[PROBLEM] Identify every line in the records below that contains the word "Performance", and copy each of those lines.

[Saved data entries]
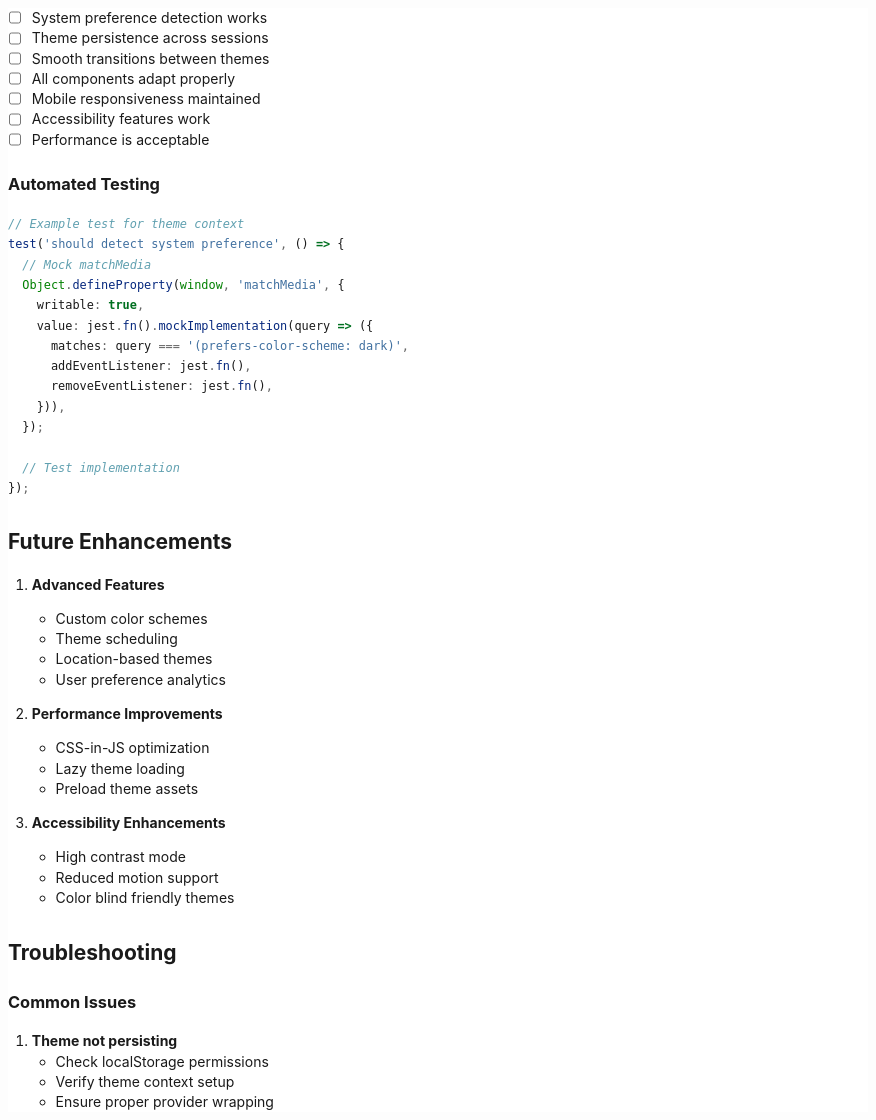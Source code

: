- [ ] System preference detection works
- [ ] Theme persistence across sessions
- [ ] Smooth transitions between themes
- [ ] All components adapt properly
- [ ] Mobile responsiveness maintained
- [ ] Accessibility features work
- [ ] Performance is acceptable

### Automated Testing

```typescript
// Example test for theme context
test('should detect system preference', () => {
  // Mock matchMedia
  Object.defineProperty(window, 'matchMedia', {
    writable: true,
    value: jest.fn().mockImplementation(query => ({
      matches: query === '(prefers-color-scheme: dark)',
      addEventListener: jest.fn(),
      removeEventListener: jest.fn(),
    })),
  });
  
  // Test implementation
});
```

## Future Enhancements

1. **Advanced Features**
   - Custom color schemes
   - Theme scheduling
   - Location-based themes
   - User preference analytics

2. **Performance Improvements**
   - CSS-in-JS optimization
   - Lazy theme loading
   - Preload theme assets

3. **Accessibility Enhancements**
   - High contrast mode
   - Reduced motion support
   - Color blind friendly themes

## Troubleshooting

### Common Issues

1. **Theme not persisting**
   - Check localStorage permissions
   - Verify theme context setup
   - Ensure proper provider wrapping
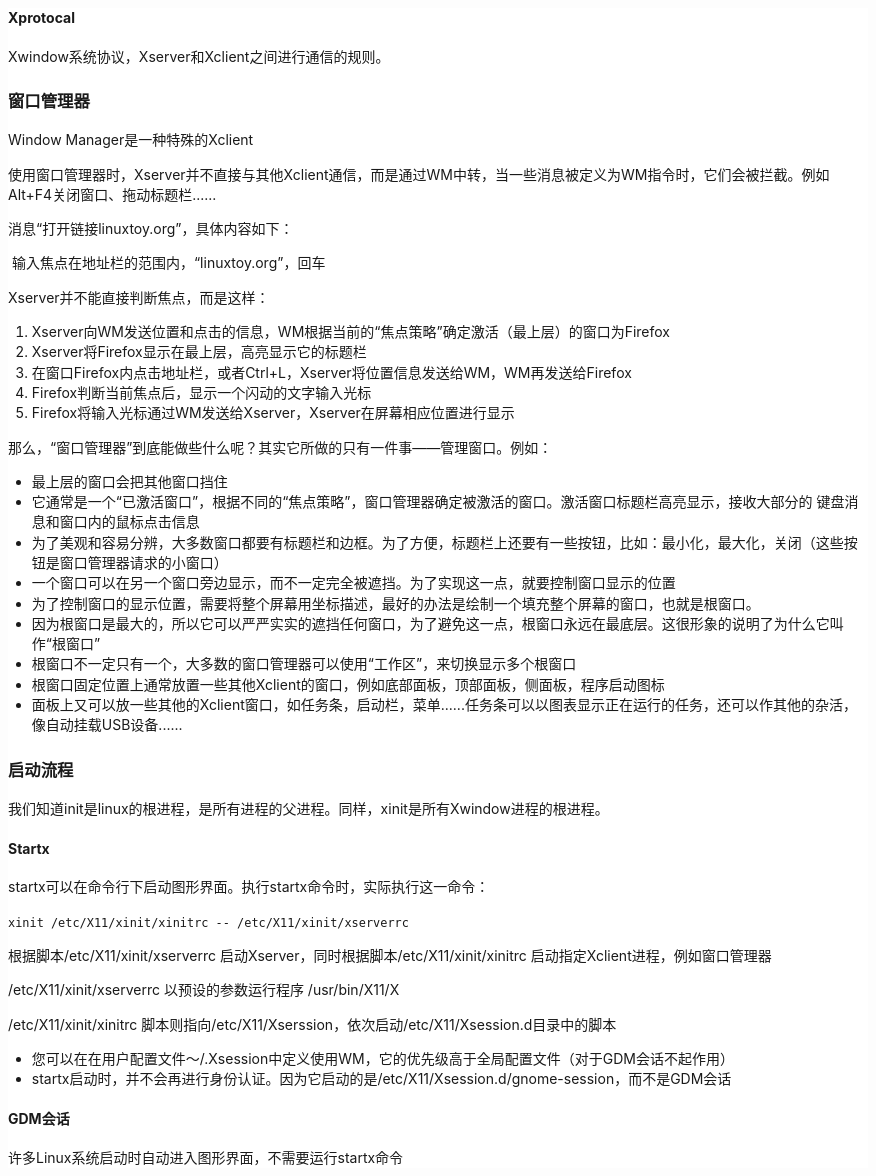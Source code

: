 #### Xprotocal

Xwindow系统协议，Xserver和Xclient之间进行通信的规则。

### 窗口管理器

Window Manager是一种特殊的Xclient

使用窗口管理器时，Xserver并不直接与其他Xclient通信，而是通过WM中转，当一些消息被定义为WM指令时，它们会被拦截。例如Alt+F4关闭窗口、拖动标题栏......

消息“打开链接linuxtoy.org”，具体内容如下：

​	输入焦点在地址栏的范围内，“linuxtoy.org”，回车

Xserver并不能直接判断焦点，而是这样：

1. Xserver向WM发送位置和点击的信息，WM根据当前的“焦点策略”确定激活（最上层）的窗口为Firefox
2. Xserver将Firefox显示在最上层，高亮显示它的标题栏
3. 在窗口Firefox内点击地址栏，或者Ctrl+L，Xserver将位置信息发送给WM，WM再发送给Firefox
4. Firefox判断当前焦点后，显示一个闪动的文字输入光标
5. Firefox将输入光标通过WM发送给Xserver，Xserver在屏幕相应位置进行显示

那么，“窗口管理器”到底能做些什么呢？其实它所做的只有一件事——管理窗口。例如：

- 最上层的窗口会把其他窗口挡住
- 它通常是一个“已激活窗口”，根据不同的“焦点策略”，窗口管理器确定被激活的窗口。激活窗口标题栏高亮显示，接收大部分的 键盘消息和窗口内的鼠标点击信息
- 为了美观和容易分辨，大多数窗口都要有标题栏和边框。为了方便，标题栏上还要有一些按钮，比如：最小化，最大化，关闭（这些按钮是窗口管理器请求的小窗口）
- 一个窗口可以在另一个窗口旁边显示，而不一定完全被遮挡。为了实现这一点，就要控制窗口显示的位置
- 为了控制窗口的显示位置，需要将整个屏幕用坐标描述，最好的办法是绘制一个填充整个屏幕的窗口，也就是根窗口。
- 因为根窗口是最大的，所以它可以严严实实的遮挡任何窗口，为了避免这一点，根窗口永远在最底层。这很形象的说明了为什么它叫作“根窗口”
- 根窗口不一定只有一个，大多数的窗口管理器可以使用“工作区”，来切换显示多个根窗口
- 根窗口固定位置上通常放置一些其他Xclient的窗口，例如底部面板，顶部面板，侧面板，程序启动图标
- 面板上又可以放一些其他的Xclient窗口，如任务条，启动栏，菜单......任务条可以以图表显示正在运行的任务，还可以作其他的杂活，像自动挂载USB设备......

### 启动流程

我们知道init是linux的根进程，是所有进程的父进程。同样，xinit是所有Xwindow进程的根进程。

#### Startx

startx可以在命令行下启动图形界面。执行startx命令时，实际执行这一命令：

```shell
xinit /etc/X11/xinit/xinitrc -- /etc/X11/xinit/xserverrc
```

根据脚本/etc/X11/xinit/xserverrc 启动Xserver，同时根据脚本/etc/X11/xinit/xinitrc 启动指定Xclient进程，例如窗口管理器

/etc/X11/xinit/xserverrc 以预设的参数运行程序 /usr/bin/X11/X

/etc/X11/xinit/xinitrc 脚本则指向/etc/X11/Xserssion，依次启动/etc/X11/Xsession.d目录中的脚本

- 您可以在在用户配置文件～/.Xsession中定义使用WM，它的优先级高于全局配置文件（对于GDM会话不起作用）
- startx启动时，并不会再进行身份认证。因为它启动的是/etc/X11/Xsession.d/gnome-session，而不是GDM会话

#### GDM会话

许多Linux系统启动时自动进入图形界面，不需要运行startx命令
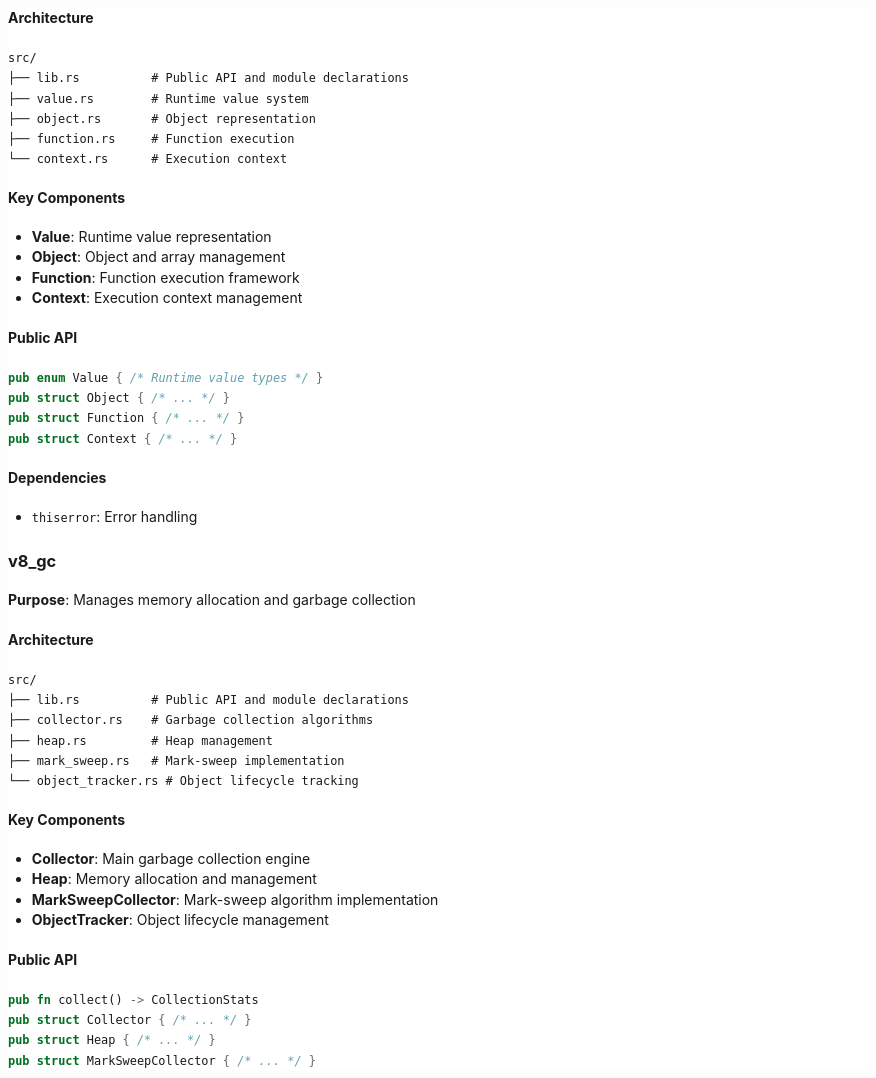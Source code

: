 #### Architecture
```
src/
├── lib.rs          # Public API and module declarations
├── value.rs        # Runtime value system
├── object.rs       # Object representation
├── function.rs     # Function execution
└── context.rs      # Execution context
```

#### Key Components
- **Value**: Runtime value representation
- **Object**: Object and array management
- **Function**: Function execution framework
- **Context**: Execution context management

#### Public API
```rust
pub enum Value { /* Runtime value types */ }
pub struct Object { /* ... */ }
pub struct Function { /* ... */ }
pub struct Context { /* ... */ }
```

#### Dependencies
- `thiserror`: Error handling

### v8_gc

**Purpose**: Manages memory allocation and garbage collection

#### Architecture
```
src/
├── lib.rs          # Public API and module declarations
├── collector.rs    # Garbage collection algorithms
├── heap.rs         # Heap management
├── mark_sweep.rs   # Mark-sweep implementation
└── object_tracker.rs # Object lifecycle tracking
```

#### Key Components
- **Collector**: Main garbage collection engine
- **Heap**: Memory allocation and management
- **MarkSweepCollector**: Mark-sweep algorithm implementation
- **ObjectTracker**: Object lifecycle management

#### Public API
```rust
pub fn collect() -> CollectionStats
pub struct Collector { /* ... */ }
pub struct Heap { /* ... */ }
pub struct MarkSweepCollector { /* ... */ }
```
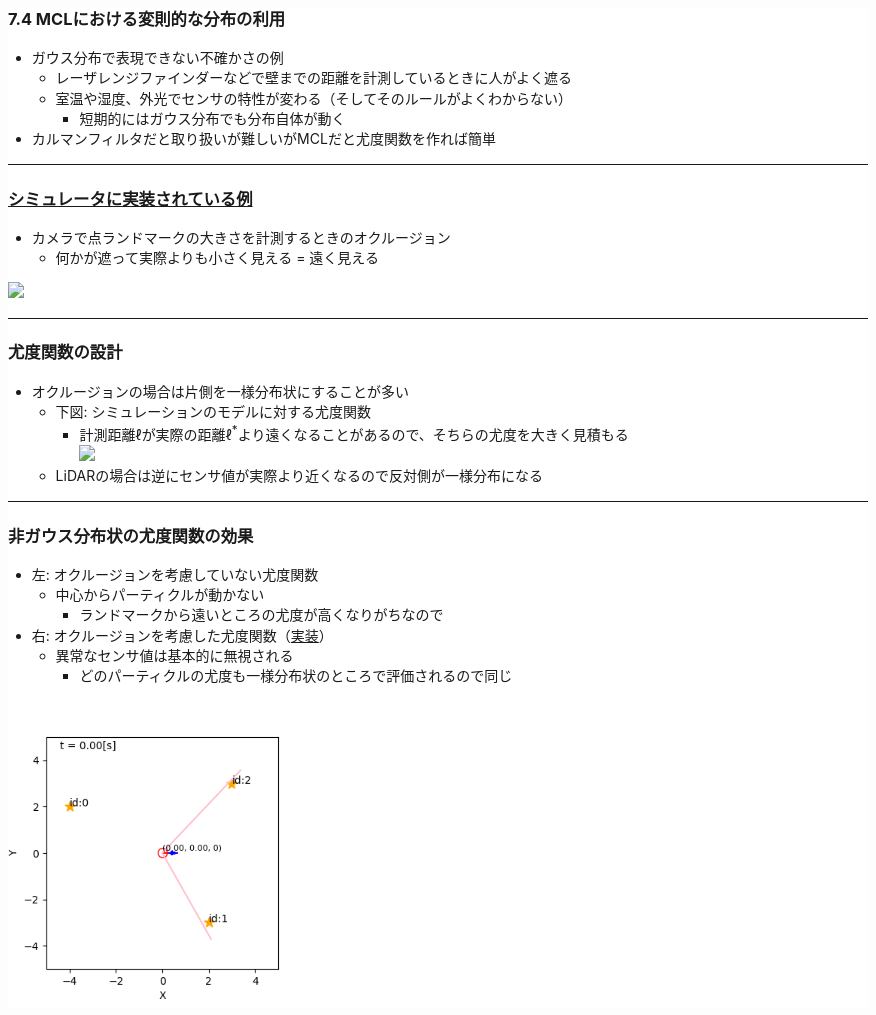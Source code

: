 
### 7.4 MCLにおける変則的な分布の利用

* ガウス分布で表現できない不確かさの例
    * レーザレンジファインダーなどで壁までの距離を計測しているときに人がよく遮る
    * 室温や湿度、外光でセンサの特性が変わる（そしてそのルールがよくわからない）
        * 短期的にはガウス分布でも分布自体が動く
* カルマンフィルタだと取り扱いが難しいがMCLだと尤度関数を作れば簡単

---

### [シミュレータに実装されている例](https://github.com/ryuichiueda/LNPR_BOOK_CODES/blob/master/section_uncertainty/noise_simulation11.ipynb)

* カメラで点ランドマークの大きさを計測するときのオクルージョン
    * 何かが遮って実際よりも小さく見える = 遠く見える

![](./figs/occlusion.gif)

---

### 尤度関数の設計

* オクルージョンの場合は片側を一様分布状にすることが多い
    * 下図: シミュレーションのモデルに対する尤度関数
        * 計測距離$\ell$が実際の距離$\ell^*$より遠くなることがあるので、そちらの尤度を大きく見積もる<br />
![](./figs/phantom_likelihood.png)
    * LiDARの場合は逆にセンサ値が実際より近くなるので反対側が一様分布になる

---

### 非ガウス分布状の尤度関数の効果

* 左: オクルージョンを考慮していない尤度関数
    * 中心からパーティクルが動かない
        * ランドマークから遠いところの尤度が高くなりがちなので
* 右: オクルージョンを考慮した尤度関数（[実装](https://github.com/ryuichiueda/LNPR_BOOK_CODES/blob/master/section_advanced_localization/occlusion_free_mcl.ipynb)）
    * 異常なセンサ値は基本的に無視される
        * どのパーティクルの尤度も一様分布状のところで評価されるので同じ

<img width="35%" src="./figs/occlusion_mcl.gif" />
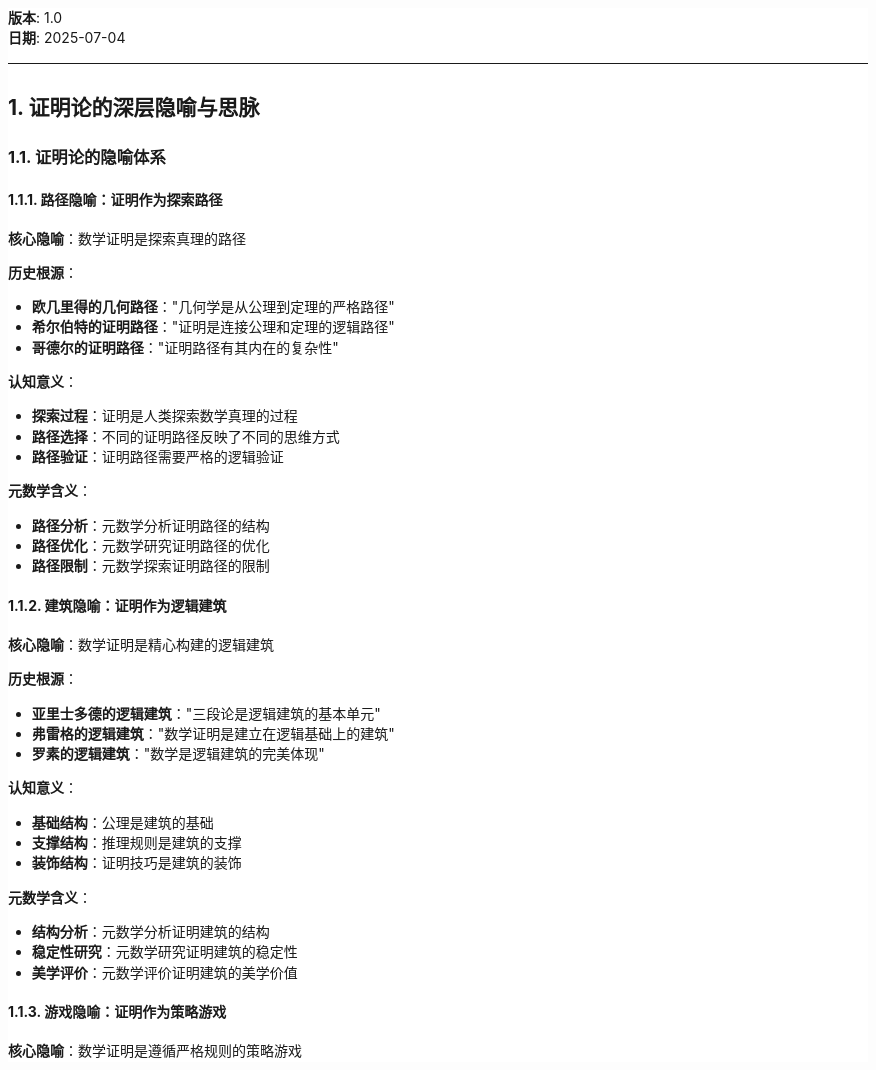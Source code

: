 
**版本**: 1.0  
**日期**: 2025-07-04

---

## 1. 证明论的深层隐喻与思脉

### 1.1. 证明论的隐喻体系

#### 1.1.1. 路径隐喻：证明作为探索路径

**核心隐喻**：数学证明是探索真理的路径

**历史根源**：

- **欧几里得的几何路径**："几何学是从公理到定理的严格路径"
- **希尔伯特的证明路径**："证明是连接公理和定理的逻辑路径"
- **哥德尔的证明路径**："证明路径有其内在的复杂性"

**认知意义**：

- **探索过程**：证明是人类探索数学真理的过程
- **路径选择**：不同的证明路径反映了不同的思维方式
- **路径验证**：证明路径需要严格的逻辑验证

**元数学含义**：

- **路径分析**：元数学分析证明路径的结构
- **路径优化**：元数学研究证明路径的优化
- **路径限制**：元数学探索证明路径的限制

#### 1.1.2. 建筑隐喻：证明作为逻辑建筑

**核心隐喻**：数学证明是精心构建的逻辑建筑

**历史根源**：

- **亚里士多德的逻辑建筑**："三段论是逻辑建筑的基本单元"
- **弗雷格的逻辑建筑**："数学证明是建立在逻辑基础上的建筑"
- **罗素的逻辑建筑**："数学是逻辑建筑的完美体现"

**认知意义**：

- **基础结构**：公理是建筑的基础
- **支撑结构**：推理规则是建筑的支撑
- **装饰结构**：证明技巧是建筑的装饰

**元数学含义**：

- **结构分析**：元数学分析证明建筑的结构
- **稳定性研究**：元数学研究证明建筑的稳定性
- **美学评价**：元数学评价证明建筑的美学价值

#### 1.1.3. 游戏隐喻：证明作为策略游戏

**核心隐喻**：数学证明是遵循严格规则的策略游戏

[SOLUTION TO THIS TASK]
- [ ] Performance is acceptable
2. **Performance Improvements**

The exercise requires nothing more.